Stay committed to your health and wellness goals this new year with these tips from a UAB sports and exercise medicine physician.
The new year brings new beginnings, new calendars and – for many – new resolutions. Whatever their goals, many focus on improving their lifestyle as a new year begins, most often in the form of diet and exercise.
Joseph Coppiano, MD, family physician and assistant professor at Department of Family and Community Medicine to the University of Alabama at Birminghamoffers some advice for those looking to make health-focused lifestyle changes in the new year.
Set achievable goals
Whether you’re considering eating healthier, starting to exercise regularly, or hitting the gym, setting clear, concise goals is essential to successfully transitioning to a healthier lifestyle.
“Take inventory of your current eating habits,” Coppiano said. “What do you already eat regularly and how can you improve what works for your lifestyle?” »
Ask questions like “How can I incorporate more vegetables into my current diet, while minimizing processed foods” or “What are my current barriers and challenges to healthy eating and regular physical activity?” »
Understanding current eating and exercise habits can help you achieve new goals.
Make reasonable changes
After taking inventory of your current eating habits, it is important to make changes that will promote and strengthen longevity and consistency. A successful transition to a healthier lifestyle can often be deterred or interrupted by drastic changes. Make dietary changes that benefit your overall health, while adopting a meal plan and eating habits that can be maintained.
Coppiano suggests replacing your favorite foods with healthier substitutes. For example, replace sour cream with low-fat Greek yogurt or switch from white bread to 100% whole wheat.
“Remember that small changes can also have a bigger impact,” Coppiano said. “Adding color to your plate is very important, so be sure to increase the presence of fruits and vegetables while removing some unhealthy foods from your diet.”
Fruits like blueberries, blackberries and apples are a good place to start. Coppiano recommends proteins like chicken, turkey and fish. Beans are also a great source of protein.

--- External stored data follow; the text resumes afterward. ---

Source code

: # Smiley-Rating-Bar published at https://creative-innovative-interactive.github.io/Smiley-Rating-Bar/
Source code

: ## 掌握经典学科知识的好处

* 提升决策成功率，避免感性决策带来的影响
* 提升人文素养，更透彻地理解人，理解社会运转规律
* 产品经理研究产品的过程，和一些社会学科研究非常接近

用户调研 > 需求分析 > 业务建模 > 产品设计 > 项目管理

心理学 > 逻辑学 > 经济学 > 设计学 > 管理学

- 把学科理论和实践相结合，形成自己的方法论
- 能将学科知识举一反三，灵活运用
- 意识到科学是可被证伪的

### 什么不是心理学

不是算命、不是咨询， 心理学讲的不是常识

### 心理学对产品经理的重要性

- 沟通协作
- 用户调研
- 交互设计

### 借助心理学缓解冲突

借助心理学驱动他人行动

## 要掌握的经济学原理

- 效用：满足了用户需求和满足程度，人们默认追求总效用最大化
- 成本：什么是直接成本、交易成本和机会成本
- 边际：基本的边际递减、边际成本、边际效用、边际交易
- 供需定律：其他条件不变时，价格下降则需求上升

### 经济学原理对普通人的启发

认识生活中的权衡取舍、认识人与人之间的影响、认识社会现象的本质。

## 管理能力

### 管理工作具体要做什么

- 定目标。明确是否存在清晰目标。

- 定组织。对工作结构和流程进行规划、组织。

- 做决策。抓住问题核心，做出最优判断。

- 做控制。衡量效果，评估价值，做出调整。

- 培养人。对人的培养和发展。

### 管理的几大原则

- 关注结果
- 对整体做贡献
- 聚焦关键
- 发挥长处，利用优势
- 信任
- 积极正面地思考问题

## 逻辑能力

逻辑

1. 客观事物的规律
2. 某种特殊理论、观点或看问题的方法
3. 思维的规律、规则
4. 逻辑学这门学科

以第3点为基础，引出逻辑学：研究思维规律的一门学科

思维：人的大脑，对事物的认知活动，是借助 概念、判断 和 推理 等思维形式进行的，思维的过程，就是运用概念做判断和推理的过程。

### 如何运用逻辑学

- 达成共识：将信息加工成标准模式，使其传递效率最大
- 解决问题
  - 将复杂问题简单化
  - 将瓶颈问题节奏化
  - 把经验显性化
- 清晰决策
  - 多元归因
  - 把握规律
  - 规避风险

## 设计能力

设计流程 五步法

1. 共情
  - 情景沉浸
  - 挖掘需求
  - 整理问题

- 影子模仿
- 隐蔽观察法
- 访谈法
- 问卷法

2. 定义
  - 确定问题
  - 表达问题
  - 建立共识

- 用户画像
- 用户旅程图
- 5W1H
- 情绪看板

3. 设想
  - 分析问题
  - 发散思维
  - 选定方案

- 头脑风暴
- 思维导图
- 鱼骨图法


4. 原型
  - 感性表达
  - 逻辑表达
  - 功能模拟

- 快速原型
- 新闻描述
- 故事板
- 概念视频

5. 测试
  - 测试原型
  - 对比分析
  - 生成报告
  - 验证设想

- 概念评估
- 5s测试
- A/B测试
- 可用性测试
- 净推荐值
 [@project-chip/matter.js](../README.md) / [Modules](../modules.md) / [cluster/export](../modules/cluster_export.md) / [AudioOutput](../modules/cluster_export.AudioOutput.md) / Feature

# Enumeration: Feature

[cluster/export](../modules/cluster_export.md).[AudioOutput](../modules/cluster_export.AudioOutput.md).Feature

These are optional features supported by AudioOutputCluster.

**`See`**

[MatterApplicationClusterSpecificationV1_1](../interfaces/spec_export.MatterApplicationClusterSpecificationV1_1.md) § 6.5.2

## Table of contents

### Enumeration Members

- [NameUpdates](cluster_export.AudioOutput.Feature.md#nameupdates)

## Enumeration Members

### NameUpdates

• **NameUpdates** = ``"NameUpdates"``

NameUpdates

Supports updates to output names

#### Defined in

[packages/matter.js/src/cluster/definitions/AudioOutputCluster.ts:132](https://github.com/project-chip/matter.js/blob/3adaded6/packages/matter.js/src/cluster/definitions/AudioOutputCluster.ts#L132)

Cook vegetables in a way that will be personally enjoyable. However, it is important to note that certain additives and overcooking vegetables decrease nutrients and health benefits.
Overall, the focus should be on eliminating processed foods in order to incorporate more natural, whole foods into your diet.
Use Meal Prep
Although it can be difficult to adopt new eating and exercise habits in a busier lifestyle, meal prepping can be a useful tool for those who are constantly on the go.
“Be realistic about your time and let it influence the meals you prepare,” Coppiano said. “Homemade smoothies are also a good option for those who are short on time. »
Start lighting and working
When starting a new training program, it is essential to avoid overexertion. Start with manageable routines and gradually increase repetitions and duration. This approach helps the body naturally build endurance and prevent injuries. Aim for 150 minutes of moderate-intensity aerobic exercise per week, or about 30 minutes of exercise per day.
“If you’re planning to commit to exercising for 60 minutes or more a day, carbs will be your friend,” Coppiano said. “Loading protein after a workout will also benefit a very active gym lifestyle.”
Moderation and starting light are also important when starting strength training and weightlifting. Focusing on different muscle groups and maintaining variety in exercise types can avoid a plateau and will allow for consistent improvement.